As TVs comerciais vão se afastando de seus públicos tradicionais, ao mesmo tempo em que os novos públicos vão abandonando as TVs. Grandes eventos, grandes shows, grandes filmes e bons documentários – que deram lugar à mesmice de baixo nível – são ainda a melhor alternativa na transição tecnológica e comportamental. Bons produtos “vendem” com uma boa promoção.
As TVs despendem energia, tentando atrair o público conectado do mundo virtual com armas da internet (“tudo ao mesmo tempo agora”), em vez de focar e valorizar os diferenciais inigualáveis do veículo televisão: espaço de emoção coletiva, de entretenimento grupal, de celebração do espetáculo da vida. A televisão é a terceira geração do teatro e do cinema: é veículo quente de riso e de lágrimas, sonhos e esperança. A internet, híbrido digital de telefone e computador, é plataforma fria, espaço individual para troca de informação, conhecimento, serviços e, agora, mobilização.
Cuidado com a armadilha tentadora dos produtos multimídia. Produtos multimídia são em geral medianos: mais ou menos ruins em todas as plataformas. A convergência das mídias não implica a pasteurização dos produtos: cada mídia tem a sua linguagem e o seu tempo. O sucesso criativo das TVs levou à vaidade de seus integrantes e a vaidade deu lugar à competição destrutiva, interna e externa. A exaustiva exploração de celebridades-minuto acabou por gerar mais inveja, despeito e intriga do que admiração e respeito. No momento em que as TVs vão perdendo poder de influência e prestígio, a vaidade deixa de ser moeda de valorização profissional para ser um peso indesejado. Televisão é obra de equipe, espaço de criação colaborativa, da cocriação. E de trabalho duro. O “empobrecimento” do setor reduzirá a atração dos melhores talentos gerenciais e artísticos.
A competição errática levou as emissoras a estruturas de custo insustentáveis e a tabelas de preços incompatíveis com a capacidade de investimento do mercado e com o retorno projetado. O dilema das TVs não é apenas o da criatividade e da inovação, mas da produtividade e da competitividade estratégica.
À espera da banda passar
Não há estratégia clara de programação. Todas as emissoras querem fazer tudo igual e, no final, todas as programações se parecem, com rara exceção. Os frequentes fracassos da concorrência são festejados como confirmação da supremacia decadente. Mesmo os intervalos comerciais, aqueles em que as emissoras podem se diferenciar e promover a própria marca e seus programas, estão hoje tão iguais que o telespectador não distingue em que canal está sintonizado. Ao esconderem suas marcas e “despersonalizar” o intervalo, é como se as emissoras dissessem a seus anunciantes: “não confiem nos nossos intervalos, nós mesmos temos o pudor de esconder nossas marcas”.

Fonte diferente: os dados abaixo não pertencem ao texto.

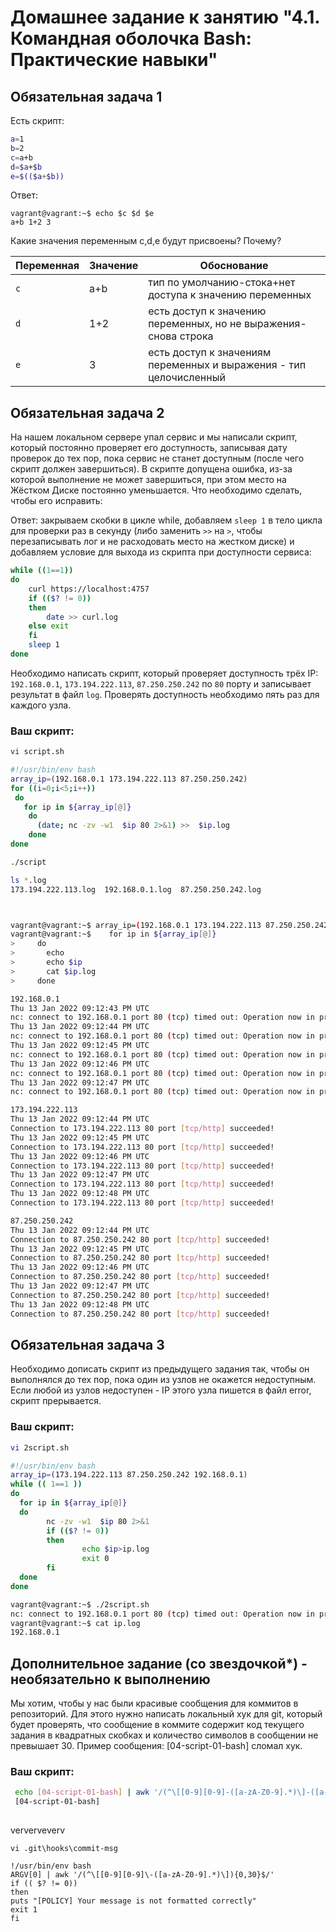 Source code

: # Домашнее задание к занятию "4.1. Командная оболочка Bash: Практические навыки"

## Обязательная задача 1

Есть скрипт:
```bash
a=1
b=2
c=a+b
d=$a+$b
e=$(($a+$b))
```
Ответ:
```
vagrant@vagrant:~$ echo $c $d $e
a+b 1+2 3
```

Какие значения переменным c,d,e будут присвоены? Почему?

| Переменная  | Значение | Обоснование |
| ------------- | ------------- | ------------- |
| `c`  | a+b  | тип по умолчанию-стока+нет доступа к значению переменных  |
| `d`  | 1+2  | есть доступ к значению переменных, но не выражения- снова строка |
| `e`  | 3  | есть доступ к значениям переменных и выражения - тип целочисленный|


## Обязательная задача 2
На нашем локальном сервере упал сервис и мы написали скрипт, который постоянно проверяет его доступность, записывая дату проверок до тех пор, пока сервис не станет доступным (после чего скрипт должен завершиться). В скрипте допущена ошибка, из-за которой выполнение не может завершиться, при этом место на Жёстком Диске постоянно уменьшается. Что необходимо сделать, чтобы его исправить:

Ответ: закрываем скобки в цикле while, добавляем `sleep 1` в тело цикла для проверки раз в секунду (либо заменить `>>` на `>`, чтобы перезаписывать лог и не расходовать место на жестком диске) и добавляем условие для выхода из скрипта при доступности сервиса:
```bash
while ((1==1))
do
	curl https://localhost:4757
	if (($? != 0))
	then
		date >> curl.log
	else exit
	fi
	sleep 1
done
```

Необходимо написать скрипт, который проверяет доступность трёх IP: `192.168.0.1`, `173.194.222.113`, `87.250.250.242` по `80` порту и записывает результат в файл `log`. Проверять доступность необходимо пять раз для каждого узла.

### Ваш скрипт:
```bash
vi script.sh

#!/usr/bin/env bash
array_ip=(192.168.0.1 173.194.222.113 87.250.250.242)
for ((i=0;i<5;i++))
 do
   for ip in ${array_ip[@]}
    do 
      (date; nc -zv -w1  $ip 80 2>&1) >>  $ip.log 
    done 
done

./script

ls *.log
173.194.222.113.log  192.168.0.1.log  87.250.250.242.log



vagrant@vagrant:~$ array_ip=(192.168.0.1 173.194.222.113 87.250.250.242)
vagrant@vagrant:~$    for ip in ${array_ip[@]}
>     do
>       echo
>       echo $ip
>       cat $ip.log
>     done

192.168.0.1
Thu 13 Jan 2022 09:12:43 PM UTC
nc: connect to 192.168.0.1 port 80 (tcp) timed out: Operation now in progress
Thu 13 Jan 2022 09:12:44 PM UTC
nc: connect to 192.168.0.1 port 80 (tcp) timed out: Operation now in progress
Thu 13 Jan 2022 09:12:45 PM UTC
nc: connect to 192.168.0.1 port 80 (tcp) timed out: Operation now in progress
Thu 13 Jan 2022 09:12:46 PM UTC
nc: connect to 192.168.0.1 port 80 (tcp) timed out: Operation now in progress
Thu 13 Jan 2022 09:12:47 PM UTC
nc: connect to 192.168.0.1 port 80 (tcp) timed out: Operation now in progress

173.194.222.113
Thu 13 Jan 2022 09:12:44 PM UTC
Connection to 173.194.222.113 80 port [tcp/http] succeeded!
Thu 13 Jan 2022 09:12:45 PM UTC
Connection to 173.194.222.113 80 port [tcp/http] succeeded!
Thu 13 Jan 2022 09:12:46 PM UTC
Connection to 173.194.222.113 80 port [tcp/http] succeeded!
Thu 13 Jan 2022 09:12:47 PM UTC
Connection to 173.194.222.113 80 port [tcp/http] succeeded!
Thu 13 Jan 2022 09:12:48 PM UTC
Connection to 173.194.222.113 80 port [tcp/http] succeeded!

87.250.250.242
Thu 13 Jan 2022 09:12:44 PM UTC
Connection to 87.250.250.242 80 port [tcp/http] succeeded!
Thu 13 Jan 2022 09:12:45 PM UTC
Connection to 87.250.250.242 80 port [tcp/http] succeeded!
Thu 13 Jan 2022 09:12:46 PM UTC
Connection to 87.250.250.242 80 port [tcp/http] succeeded!
Thu 13 Jan 2022 09:12:47 PM UTC
Connection to 87.250.250.242 80 port [tcp/http] succeeded!
Thu 13 Jan 2022 09:12:48 PM UTC
Connection to 87.250.250.242 80 port [tcp/http] succeeded!

```

## Обязательная задача 3
Необходимо дописать скрипт из предыдущего задания так, чтобы он выполнялся до тех пор, пока один из узлов не окажется недоступным. Если любой из узлов недоступен - IP этого узла пишется в файл error, скрипт прерывается.

### Ваш скрипт:
```bash
vi 2script.sh

#!/usr/bin/env bash
array_ip=(173.194.222.113 87.250.250.242 192.168.0.1)
while (( 1==1 ))
do
  for ip in ${array_ip[@]}
  do
        nc -zv -w1  $ip 80 2>&1
        if (($? != 0))
        then
                echo $ip>ip.log
                exit 0
        fi
  done
done

vagrant@vagrant:~$ ./2script.sh
nc: connect to 192.168.0.1 port 80 (tcp) timed out: Operation now in progress
vagrant@vagrant:~$ cat ip.log
192.168.0.1
```

## Дополнительное задание (со звездочкой*) - необязательно к выполнению

Мы хотим, чтобы у нас были красивые сообщения для коммитов в репозиторий. Для этого нужно написать локальный хук для git, который будет проверять, что сообщение в коммите содержит код текущего задания в квадратных скобках и количество символов в сообщении не превышает 30. Пример сообщения: \[04-script-01-bash\] сломал хук.

### Ваш скрипт:
```bash
 echo [04-script-01-bash] | awk '/(^\[[0-9][0-9]-([a-zA-Z0-9].*)\]-([a-zA-Z0-9].*)){0,30}$'
 [04-script-01-bash] 
 
```
ververveverv
```
vi .git\hooks\commit-msg 

!/usr/bin/env bash
ARGV[0] | awk '/(^\[[0-9][0-9]\-([a-zA-Z0-9].*)\]){0,30}$/'
if (( $? != 0))
then
puts "[POLICY] Your message is not formatted correctly"
exit 1
fi

```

A arrogância do poder excessivo e descontrolado fez as emissoras comerciais se esquecerem de que são concessões públicas, a serviço do entretenimento, da informação, da educação, da cultura e da cidadania. Canais de TV aberta “vendem” espaços da programação para terceiros não concessionários. Canas de TV por assinatura fugiram da proposta inicial e, hoje, atuam como TVs comerciais, interrompendo programas para anúncios e promoções sem fim.
TVs públicas buscam audiência quantitativa – a mesma audiência das TVs comerciais – quando o diferencial delas deve ser o da audiência de qualidade, com foco na educação, na cultura e na promoção da cidadania diversa, inclusiva e transformadora. É o desafio de fazer o que os outros – por interesse mercadológico – não fazem. As emissoras, mesmo com mais investimento, abandonaram o jornalismo relevante, falseando-o com o jornalismo “popular” de denúncias e de violência, criando, através desse falso “garantidor” de audiência, um mundo de falsas dicotomias e mágicas manipulações, que nivelam por baixo as expectativas de confiança, esperança e transformação. E deixam em situação desconfortável – e até de risco – os telejornalistas e o patrimônio físico e moral das emissoras.
As emissoras deixam na mesa o valor dos mercados regionais, em especial o das grandes regiões metropolitanas e das novas fronteiras de desenvolvimento. Preferem ser compradas pelo mercado nacional, valendo-se de descontos irreais para tabelas irreais e provendo bonificações que “fidelizam” grandes anunciantes.
As emissoras erraram a estratégia de escolha do sistema de TV digital, mirando mais na concorrência com as teles do que na exploração do potencial tecnológico a serviço do telespectador, e erram, de novo, na estratégia de implementação, “sentando” na tecnologia à espera da banda passar.